2017 Symposium

Hosts, Keynotes, and Honored Guests

Hosts and Emcee

Jay F. Hein – President, The Sagamore Institute

Jay Hein

Hein is president of The Sagamore Institute, an Indianapolis-based think tank that he helped found in 2004. He was Deputy Assistant to the President and Director of the White House Office of Faith-Based and Community Initiatives from August 2006 to August 2008. Hein serves as Distinguished Senior Fellow at Baylor University’s Institute for the Study of Religion and as director of the Foundation for American Renewal established by US Senator Dan Coats. Hein is a member of the Office Depot Foundation board of directors and managing director of ISOKO, an African free market think tank. Earlier in his career, Hein was a welfare reform policy advisor to Governor Tommy Thompson of Wisconsin from 1994 to 1997 and director of civil society programs at the Hudson Institute from 1997 to 2004. Hein received a bachelor’s of arts degree from Eureka College and an Honorary Doctor of Laws from Indiana Wesleyan University.

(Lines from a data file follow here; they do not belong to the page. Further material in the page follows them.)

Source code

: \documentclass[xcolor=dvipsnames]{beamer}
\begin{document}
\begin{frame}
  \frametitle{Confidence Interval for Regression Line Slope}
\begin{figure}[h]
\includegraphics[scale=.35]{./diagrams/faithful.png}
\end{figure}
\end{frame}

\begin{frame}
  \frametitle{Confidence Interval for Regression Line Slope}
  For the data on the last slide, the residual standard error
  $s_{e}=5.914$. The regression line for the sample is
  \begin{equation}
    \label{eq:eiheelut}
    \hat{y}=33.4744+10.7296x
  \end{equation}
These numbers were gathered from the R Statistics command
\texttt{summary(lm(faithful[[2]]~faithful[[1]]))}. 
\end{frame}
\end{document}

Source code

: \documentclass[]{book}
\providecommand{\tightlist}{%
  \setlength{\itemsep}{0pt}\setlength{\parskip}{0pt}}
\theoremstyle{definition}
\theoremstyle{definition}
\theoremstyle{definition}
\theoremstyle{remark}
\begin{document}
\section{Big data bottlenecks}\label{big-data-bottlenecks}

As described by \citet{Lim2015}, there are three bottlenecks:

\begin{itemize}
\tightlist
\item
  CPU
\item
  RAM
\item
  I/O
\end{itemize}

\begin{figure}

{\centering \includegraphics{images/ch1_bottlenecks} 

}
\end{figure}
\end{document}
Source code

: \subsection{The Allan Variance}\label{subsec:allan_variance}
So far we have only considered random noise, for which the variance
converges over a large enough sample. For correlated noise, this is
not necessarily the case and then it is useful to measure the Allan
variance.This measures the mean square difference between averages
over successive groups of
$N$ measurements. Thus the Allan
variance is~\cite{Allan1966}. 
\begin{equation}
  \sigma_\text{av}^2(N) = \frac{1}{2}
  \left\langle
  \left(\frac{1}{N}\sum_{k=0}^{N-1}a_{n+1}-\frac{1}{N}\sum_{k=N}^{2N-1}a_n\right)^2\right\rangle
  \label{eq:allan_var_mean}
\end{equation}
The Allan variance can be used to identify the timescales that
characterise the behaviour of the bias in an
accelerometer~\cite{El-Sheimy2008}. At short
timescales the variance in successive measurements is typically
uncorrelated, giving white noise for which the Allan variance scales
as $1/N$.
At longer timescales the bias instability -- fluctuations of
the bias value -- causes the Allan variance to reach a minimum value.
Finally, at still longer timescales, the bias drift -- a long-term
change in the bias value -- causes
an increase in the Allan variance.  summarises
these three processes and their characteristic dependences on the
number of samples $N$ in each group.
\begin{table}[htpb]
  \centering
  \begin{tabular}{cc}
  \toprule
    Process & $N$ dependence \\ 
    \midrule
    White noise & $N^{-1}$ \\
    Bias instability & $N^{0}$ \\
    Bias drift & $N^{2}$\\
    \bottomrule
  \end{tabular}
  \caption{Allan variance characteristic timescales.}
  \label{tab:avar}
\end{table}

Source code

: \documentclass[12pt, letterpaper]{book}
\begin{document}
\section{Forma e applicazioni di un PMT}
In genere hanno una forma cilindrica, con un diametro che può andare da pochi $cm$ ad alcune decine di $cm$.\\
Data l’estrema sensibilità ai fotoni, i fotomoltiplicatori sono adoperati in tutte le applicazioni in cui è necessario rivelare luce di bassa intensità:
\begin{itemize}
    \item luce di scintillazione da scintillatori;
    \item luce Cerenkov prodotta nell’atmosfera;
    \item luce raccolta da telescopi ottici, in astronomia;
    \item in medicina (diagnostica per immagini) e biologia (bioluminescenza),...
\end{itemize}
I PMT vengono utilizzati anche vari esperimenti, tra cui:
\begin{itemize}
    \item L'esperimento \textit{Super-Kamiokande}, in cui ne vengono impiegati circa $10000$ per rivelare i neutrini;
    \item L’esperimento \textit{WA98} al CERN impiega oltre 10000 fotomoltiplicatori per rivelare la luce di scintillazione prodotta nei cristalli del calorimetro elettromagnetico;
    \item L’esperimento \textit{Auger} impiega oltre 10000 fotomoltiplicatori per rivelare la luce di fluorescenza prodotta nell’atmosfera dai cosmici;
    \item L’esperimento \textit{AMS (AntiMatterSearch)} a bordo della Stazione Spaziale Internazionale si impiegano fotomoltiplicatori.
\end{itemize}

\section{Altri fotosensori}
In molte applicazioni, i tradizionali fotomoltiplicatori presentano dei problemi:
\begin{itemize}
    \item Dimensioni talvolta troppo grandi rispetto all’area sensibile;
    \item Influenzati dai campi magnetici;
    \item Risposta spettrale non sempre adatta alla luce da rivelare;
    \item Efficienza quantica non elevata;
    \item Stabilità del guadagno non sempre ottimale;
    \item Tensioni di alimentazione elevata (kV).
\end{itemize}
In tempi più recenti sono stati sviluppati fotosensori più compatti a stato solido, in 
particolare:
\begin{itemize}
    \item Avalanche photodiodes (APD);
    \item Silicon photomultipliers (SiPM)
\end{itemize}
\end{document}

Jerry Pattengale – University Professor

Jerry Patengale

Pattengale (PhD, Miami, Ohio) has over twenty books, and has contributed to venues such as Wall Street Journal, Christianity Today, Washington Post, Books & Culture, Religion News Service, InsideHigherEd.com, Patheos, Chicago Tribune, Christian Post, History Channel, and media outlets. He serves as executive director of education, Museum of the Bible (Washington, D.C.)-one of its two founding scholars. He is University Professor at Indiana Wesleyan University, its first, and has held several top administrative positions. Jerry has various international projects and awards and is editor-in-chief of the multifaceted, high-tech, Bible curriculum with the Museum (approximately 20 print volumes forthcoming 2017-18, a gamified online version, and two digital App versions), being used by 100,000 Israeli public school students. He has distinguished appointments at the Sagamore Institute, Tyndale House-Cambridge, Gordon-Conwell Theological Seminary, Excelsia College (Australia), and serves on the boards of the Religion News Service, Johnathan Edwards Center (Yale University), and as associate publisher of Christian Scholar’s Review. He is also executive director of Nationalconversations.com, which he co-founded with David Wright. The World’s Greatest Book (co-authored with Lawrence Schiffman) and The Global Impact Bible (gen. ed.) were released this fall with Worthy Publishing (Nashville, TN).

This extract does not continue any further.